And we have once again, reached the point where I bid you adieu.

(Gentlemanly hat tip)
 
The servo horn has to be offset pretty significantly in order to center the steering. With all the available steering angle the axles have, your servo is no longer pulling in line with the rotation of the knuckles towards the end of steering throw. Not the most efficient steering setup but it won't matter with a strong enough servo.



(Gentlemanly hat tip)

I noticed the same thing, I opted to swap one of the long rod ends for a short one on the drag link. That moves the servo horn a little bit closer to center.
 
I noticed the same thing, I opted to swap one of the long rod ends for a short one on the drag link. That moves the servo horn a little bit closer to center.

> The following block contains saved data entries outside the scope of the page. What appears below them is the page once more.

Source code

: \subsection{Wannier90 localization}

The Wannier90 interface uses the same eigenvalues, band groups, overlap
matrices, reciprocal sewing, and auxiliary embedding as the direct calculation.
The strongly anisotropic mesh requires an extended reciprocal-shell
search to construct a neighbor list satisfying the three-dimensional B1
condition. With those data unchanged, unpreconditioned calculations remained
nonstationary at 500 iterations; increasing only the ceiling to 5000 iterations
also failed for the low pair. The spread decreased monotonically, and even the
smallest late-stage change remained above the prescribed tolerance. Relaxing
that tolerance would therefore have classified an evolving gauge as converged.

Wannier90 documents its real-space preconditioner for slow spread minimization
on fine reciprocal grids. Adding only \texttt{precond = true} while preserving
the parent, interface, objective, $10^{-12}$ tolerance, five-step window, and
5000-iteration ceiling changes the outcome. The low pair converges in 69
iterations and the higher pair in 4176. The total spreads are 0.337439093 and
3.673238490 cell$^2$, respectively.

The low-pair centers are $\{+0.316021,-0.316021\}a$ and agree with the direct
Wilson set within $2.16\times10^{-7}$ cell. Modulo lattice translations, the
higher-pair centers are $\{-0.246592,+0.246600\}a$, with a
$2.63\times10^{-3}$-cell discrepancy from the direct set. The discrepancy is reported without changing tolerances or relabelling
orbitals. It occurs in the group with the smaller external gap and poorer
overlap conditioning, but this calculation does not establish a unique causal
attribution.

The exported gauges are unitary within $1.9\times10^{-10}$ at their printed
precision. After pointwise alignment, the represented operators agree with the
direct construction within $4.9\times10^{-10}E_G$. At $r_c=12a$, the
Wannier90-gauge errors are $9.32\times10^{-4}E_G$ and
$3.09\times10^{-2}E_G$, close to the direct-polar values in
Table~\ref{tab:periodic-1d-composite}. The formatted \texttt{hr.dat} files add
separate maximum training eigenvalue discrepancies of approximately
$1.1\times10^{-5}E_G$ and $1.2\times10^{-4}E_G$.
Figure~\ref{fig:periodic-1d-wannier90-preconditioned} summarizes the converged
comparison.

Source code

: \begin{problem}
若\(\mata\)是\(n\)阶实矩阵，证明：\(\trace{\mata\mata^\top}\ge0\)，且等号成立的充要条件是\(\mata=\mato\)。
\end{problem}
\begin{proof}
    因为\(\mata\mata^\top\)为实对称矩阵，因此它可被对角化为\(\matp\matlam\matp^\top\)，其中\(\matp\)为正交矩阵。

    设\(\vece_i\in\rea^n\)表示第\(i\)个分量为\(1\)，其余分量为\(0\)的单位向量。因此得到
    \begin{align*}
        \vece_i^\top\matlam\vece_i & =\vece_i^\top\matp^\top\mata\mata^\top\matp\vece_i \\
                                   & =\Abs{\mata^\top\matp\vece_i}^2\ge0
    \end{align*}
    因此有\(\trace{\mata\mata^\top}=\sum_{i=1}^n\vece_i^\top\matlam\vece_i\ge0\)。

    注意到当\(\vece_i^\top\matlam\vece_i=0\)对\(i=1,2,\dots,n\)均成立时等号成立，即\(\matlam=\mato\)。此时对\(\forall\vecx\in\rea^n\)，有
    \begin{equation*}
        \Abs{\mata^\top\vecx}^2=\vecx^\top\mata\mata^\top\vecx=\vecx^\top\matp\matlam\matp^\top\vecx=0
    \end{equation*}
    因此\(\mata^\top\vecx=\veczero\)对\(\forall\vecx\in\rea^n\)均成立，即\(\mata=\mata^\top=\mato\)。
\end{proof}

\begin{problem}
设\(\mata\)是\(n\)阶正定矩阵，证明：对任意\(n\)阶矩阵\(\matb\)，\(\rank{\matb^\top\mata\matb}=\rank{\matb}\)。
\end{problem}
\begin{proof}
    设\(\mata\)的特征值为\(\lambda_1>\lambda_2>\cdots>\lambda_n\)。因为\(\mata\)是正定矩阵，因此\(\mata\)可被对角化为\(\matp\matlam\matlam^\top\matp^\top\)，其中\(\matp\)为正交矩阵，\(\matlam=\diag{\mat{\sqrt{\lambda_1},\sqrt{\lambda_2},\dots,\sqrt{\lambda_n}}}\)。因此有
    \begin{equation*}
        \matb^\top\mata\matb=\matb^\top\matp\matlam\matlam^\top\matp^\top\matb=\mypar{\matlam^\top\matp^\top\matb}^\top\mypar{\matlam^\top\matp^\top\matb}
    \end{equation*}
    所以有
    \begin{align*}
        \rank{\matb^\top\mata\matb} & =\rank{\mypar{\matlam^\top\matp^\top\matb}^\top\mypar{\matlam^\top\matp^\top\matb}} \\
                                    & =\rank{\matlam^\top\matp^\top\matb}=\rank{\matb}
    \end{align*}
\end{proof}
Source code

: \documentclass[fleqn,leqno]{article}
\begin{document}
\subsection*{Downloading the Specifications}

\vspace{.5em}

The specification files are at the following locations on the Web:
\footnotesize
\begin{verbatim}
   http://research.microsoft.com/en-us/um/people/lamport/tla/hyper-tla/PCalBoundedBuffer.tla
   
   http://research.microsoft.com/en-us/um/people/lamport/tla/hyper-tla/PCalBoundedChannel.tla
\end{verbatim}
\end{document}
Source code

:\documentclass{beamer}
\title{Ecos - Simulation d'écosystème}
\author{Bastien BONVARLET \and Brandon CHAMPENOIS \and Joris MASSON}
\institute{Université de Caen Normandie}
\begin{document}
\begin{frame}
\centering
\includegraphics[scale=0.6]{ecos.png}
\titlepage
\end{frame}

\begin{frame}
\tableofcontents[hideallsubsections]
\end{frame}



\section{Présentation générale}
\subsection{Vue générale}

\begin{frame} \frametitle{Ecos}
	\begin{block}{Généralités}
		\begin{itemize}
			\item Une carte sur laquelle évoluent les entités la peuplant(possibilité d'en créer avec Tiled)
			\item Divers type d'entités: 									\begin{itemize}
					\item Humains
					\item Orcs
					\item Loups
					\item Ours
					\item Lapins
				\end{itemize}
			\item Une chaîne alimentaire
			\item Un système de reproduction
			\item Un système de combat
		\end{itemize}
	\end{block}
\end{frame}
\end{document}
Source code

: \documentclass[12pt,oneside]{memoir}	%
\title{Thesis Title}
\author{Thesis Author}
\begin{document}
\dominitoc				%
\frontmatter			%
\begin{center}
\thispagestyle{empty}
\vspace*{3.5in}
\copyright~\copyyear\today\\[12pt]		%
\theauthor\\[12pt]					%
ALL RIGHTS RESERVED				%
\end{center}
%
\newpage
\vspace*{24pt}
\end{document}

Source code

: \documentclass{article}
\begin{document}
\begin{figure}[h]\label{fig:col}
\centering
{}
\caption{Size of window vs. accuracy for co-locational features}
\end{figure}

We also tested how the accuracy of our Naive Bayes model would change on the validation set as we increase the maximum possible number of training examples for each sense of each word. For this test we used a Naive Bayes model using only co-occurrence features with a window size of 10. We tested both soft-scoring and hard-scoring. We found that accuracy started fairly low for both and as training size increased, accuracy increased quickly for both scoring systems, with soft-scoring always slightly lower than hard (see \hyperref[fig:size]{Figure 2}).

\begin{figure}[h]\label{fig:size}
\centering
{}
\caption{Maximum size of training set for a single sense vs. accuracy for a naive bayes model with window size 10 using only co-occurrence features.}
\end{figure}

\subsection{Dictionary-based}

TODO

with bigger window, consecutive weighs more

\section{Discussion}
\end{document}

Definitely something I thought about once I remembered the links used different sized rod ends.

I'm going to mess with it and see how close it can get to being centered without bump steer.
 
Fun looking build. This just may be the kit that brings me back into the hobby.
 
Agree that links made without the use of setscrews really would be better (ala TRX-4, Enduro), steel for a bit more down low weight too.

I dont agree. They are harder to assemble when the thread is on the link.

There are heavy steel lower links available: HD Stainless Steel Lower Link Set for SCX10 II

Yep, steering servo/horn setup should be opposite of this, horn should swing left/right in same direction as the knuckle arms, ie both pointing forwards OR aft.

Full steering is available in both directions so it doesn't make any real noticable difference. The servo has to be at the front so there is enough space for the engine.
 
I dont agree. They are harder to assemble when the thread is on the link.

I missed that part. I don't see any issues at all with set screws being used for links. A little blue thread lock holds them in place.

How does having threads on the link make it more difficult to assemble though?

M3 on the Panhard bar is fine as well. It looks better IMO and should be plenty strong for that link.